'''

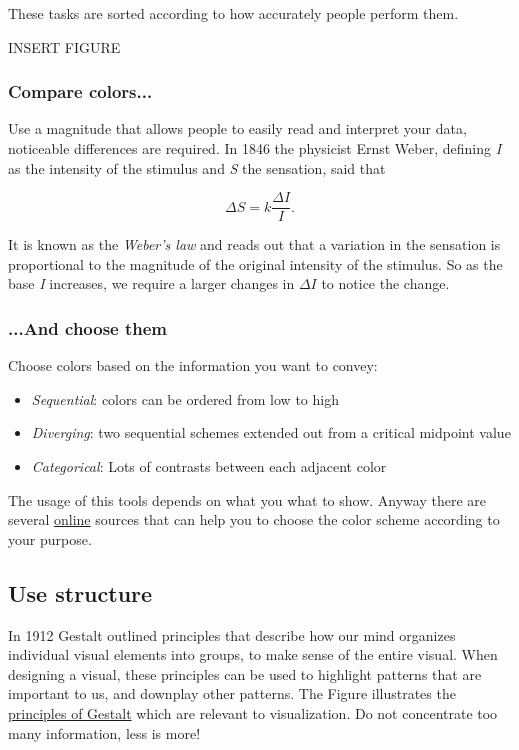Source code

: These tasks are sorted according to how accurately people perform them.


INSERT FIGURE

\subsubsection*{Compare colors...}
Use a magnitude that allows people to easily read and interpret your data, noticeable differences are required. In 1846 the physicist Ernst Weber, defining \emph{I} as the intensity of the stimulus and \emph{S} the sensation, said that

$$\Delta S = k \frac{\Delta I}{I}.$$

It is known as the \emph{Weber's law} and reads out that a variation in the sensation is proportional to the magnitude of the original intensity of the stimulus. So as the base \emph{I} increases, we require a larger changes in  $\Delta I$ to notice the change. 

\subsubsection*{...And choose them}

Choose colors based on the information you want to convey:

\begin{itemize}
\item \emph{Sequential}: colors can be ordered from low to high
\item \emph{Diverging}: two sequential schemes extended out from a critical midpoint value 
\item \emph{Categorical}: Lots of contrasts between each adjacent color
\end{itemize}

The usage of this tools depends on what you what to show. Anyway there are several \href{http://colorbrewer2.org/#type=sequential\&scheme=BuGn&n=3}{online} sources that can help you to choose the color scheme according to your purpose.

\subsection*{Use structure}

In 1912 Gestalt outlined principles that describe how our mind organizes individual visual elements into groups, to make sense of the entire visual. When designing a visual, these principles can be used to highlight patterns that are important to us, and downplay other patterns. The Figure  illustrates the \href{http://www.fusioncharts.com/blog/2014/03/how-to-use-the-gestalt-principles-for-visual-storytelling-podv/}{principles of Gestalt} which are relevant to visualization. Do not concentrate too many information, less is more!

'''

Filter the lines above so that only those with the string "stimulus" remain, then copy them.

▶ **RESPONSE TO THIS TASK**:
Use a magnitude that allows people to easily read and interpret your data, noticeable differences are required. In 1846 the physicist Ernst Weber, defining \emph{I} as the intensity of the stimulus and \emph{S} the sensation, said that
It is known as the \emph{Weber's law} and reads out that a variation in the sensation is proportional to the magnitude of the original intensity of the stimulus. So as the base \emph{I} increases, we require a larger changes in  $\Delta I$ to notice the change. 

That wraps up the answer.